Smollett is seeking to reverse an order issued last month by Judge Michael Toomin, who faulted Cook County State’s Attorney Kim Foxx for failing to recuse her office from the hot-button case.
The motion is the latest turn in a see-saw prosecution that began on Jan. 29, when Smollett claimed he was ambushed by two men who beat him, yelled homophobic and racial slurs, poured bleach on him and put a noose around his neck. The assault generated nationwide attention and sympathy, only for Chicago detectives to conclude that Smollett had in fact paid the two men, one of whom was his personal trainer, to stage the attack.
Smollett was indicted on 16 counts of filing a false police report. But the State’s Attorney’s office quickly dropped the charges in exchange for the forfeiture of a $10,000 bond. The deal allowed Smollett to maintain his innocence, and led to outrage and allegations of favoritism.
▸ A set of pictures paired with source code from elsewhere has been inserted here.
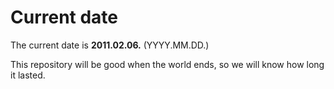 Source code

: # Current date

The current date is **2011.02.06.** (YYYY.MM.DD.)

This repository will be good when the world ends, so we will know how long it lasted. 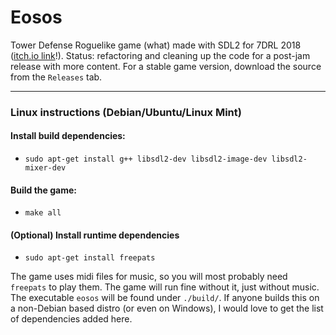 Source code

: # Eosos
Tower Defense Roguelike game (what) made with SDL2 for 7DRL 2018 ([itch.io link](https://shakajiub.itch.io/eosos)!). Status: refactoring and cleaning up the code for a post-jam release with more content. For a stable game version, download the source from the `Releases` tab.

---

### Linux instructions (Debian/Ubuntu/Linux Mint)

#### Install build dependencies:
- `sudo apt-get install g++ libsdl2-dev libsdl2-image-dev libsdl2-mixer-dev`

#### Build the game:
- `make all`

#### (Optional) Install runtime dependencies
- `sudo apt-get install freepats`

The game uses midi files for music, so you will most probably need `freepats` to play them. The game will run fine without it, just without music. The executable `eosos` will be found under `./build/`. If anyone builds this on a non-Debian based distro (or even on Windows), I would love to get the list of dependencies added here.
Last month, Judge Michael Toomin ruled that State’s Attorney Kim Foxx had mishandled the case, and should have turned it over to another prosecutorial agency. Citing “unprecedented irregularities” and vowing to restore public confidence in the justice system, the judge ordered the appointment of a special prosecutor, who would have the power to refile the charges against Smollett.
In a motion for reconsideration filed on Friday, Smollett’s attorney Tina Glandian pushed back on the order, challenging Toomin’s apparent conclusion that Smollett is guilty. She argued that the two men — Abimbola and Olabinjo Osundairo — attacked Smollett, and then blamed him once they were caught.
“Other than the Osundairo brothers’ self-serving statements which resulted in their release from custody with no criminal charges filed against them, not a single piece of evidence independently corroborates their claim that the attack was a hoax,” Glandian argued.
She floated the idea that the brothers were motivated by homophobia, citing text messages in which Olabinjo referred disparagingly to another man as a “fruit.”
Glandian also argued that the judge erred by appointing a special prosecutor, saying that Foxx was within her rights to turn over the case to her top assistant. Even if the recusal were mishandled, she argued, the state should not get a “do-over” once a court has agreed to dismiss the charges.
The City of Chicago is also suing Smollett in civil court to recoup the overtime costs of its investigation.
Smollett was dropped from the final two episodes of “Empire” last spring, and creator Lee Daniels has said he will not return for the show’s final season.